BEGIN SUPPLIED RECORDS
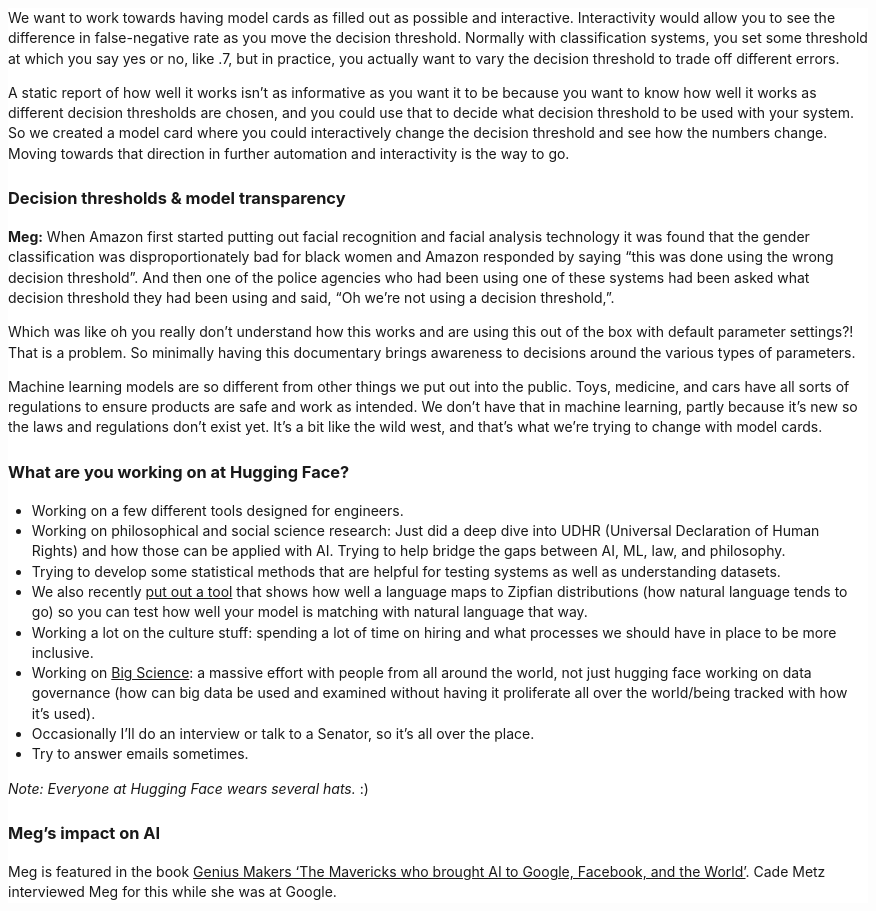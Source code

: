 We want to work towards having model cards as filled out as possible and interactive. Interactivity would allow you to see the difference in false-negative rate as you move the decision threshold. Normally with classification systems, you set some threshold at which you say yes or no, like .7, but in practice, you actually want to vary the decision threshold to trade off different errors. 

A static report of how well it works isn’t as informative as you want it to be because you want to know how well it works as different decision thresholds are chosen, and you could use that to decide what decision threshold to be used with your system. So we created a model card where you could interactively change the decision threshold and see how the numbers change. Moving towards that direction in further automation and interactivity is the way to go.

### Decision thresholds & model transparency

**Meg:** When Amazon first started putting out facial recognition and facial analysis technology it was found that the gender classification was disproportionately bad for black women and Amazon responded by saying “this was done using the wrong decision threshold”. And then one of the police agencies who had been using one of these systems had been asked what decision threshold they had been using and said, “Oh we’re not using a decision threshold,”. 

Which was like oh you really don’t understand how this works and are using this out of the box with default parameter settings?! That is a problem. So minimally having this documentary brings awareness to decisions around the various types of parameters.

Machine learning models are so different from other things we put out into the public. Toys, medicine, and cars have all sorts of regulations to ensure products are safe and work as intended. We don’t have that in machine learning, partly because it’s new so the laws and regulations don’t exist yet. It’s a bit like the wild west, and that’s what we’re trying to change with model cards.

### What are you working on at Hugging Face?

- Working on a few different tools designed for engineers.
- Working on philosophical and social science research: Just did a deep dive into UDHR (Universal Declaration of Human Rights) and how those can be applied with AI. Trying to help bridge the gaps between AI, ML, law, and philosophy.
- Trying to develop some statistical methods that are helpful for testing systems as well as understanding datasets.
- We also recently [put out a tool](https://huggingface.co/spaces/huggingface/data-measurements-tool) that shows how well a language maps to Zipfian distributions (how natural language tends to go) so you can test how well your model is matching with natural language that way.
- Working a lot on the culture stuff: spending a lot of time on hiring and what processes we should have in place to be more inclusive.
- Working on [Big Science](https://bigscience.huggingface.co/): a massive effort with people from all around the world, not just hugging face working on data governance (how can big data be used and examined without having it proliferate all over the world/being tracked with how it’s used).
- Occasionally I’ll do an interview or talk to a Senator, so it’s all over the place.
- Try to answer emails sometimes.

*Note: Everyone at Hugging Face wears several hats.* :)

### Meg’s impact on AI

Meg is featured in the book [Genius Makers ‘The Mavericks who brought AI to Google, Facebook, and the World’](https://www.amazon.com/Genius-Makers-Mavericks-Brought-Facebook/dp/1524742678). Cade Metz interviewed Meg for this while she was at Google.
END SUPPLIED RECORDS
» TASK TO COMPLETE:
Starting with the line that contains "- Try to answer emails sometimes.", print each line through the last one in the listing. Include both end lines and add nothing.

» OUTPUT OF THE TASK:
- Try to answer emails sometimes.

*Note: Everyone at Hugging Face wears several hats.* :)

### Meg’s impact on AI

Meg is featured in the book [Genius Makers ‘The Mavericks who brought AI to Google, Facebook, and the World’](https://www.amazon.com/Genius-Makers-Mavericks-Brought-Facebook/dp/1524742678). Cade Metz interviewed Meg for this while she was at Google.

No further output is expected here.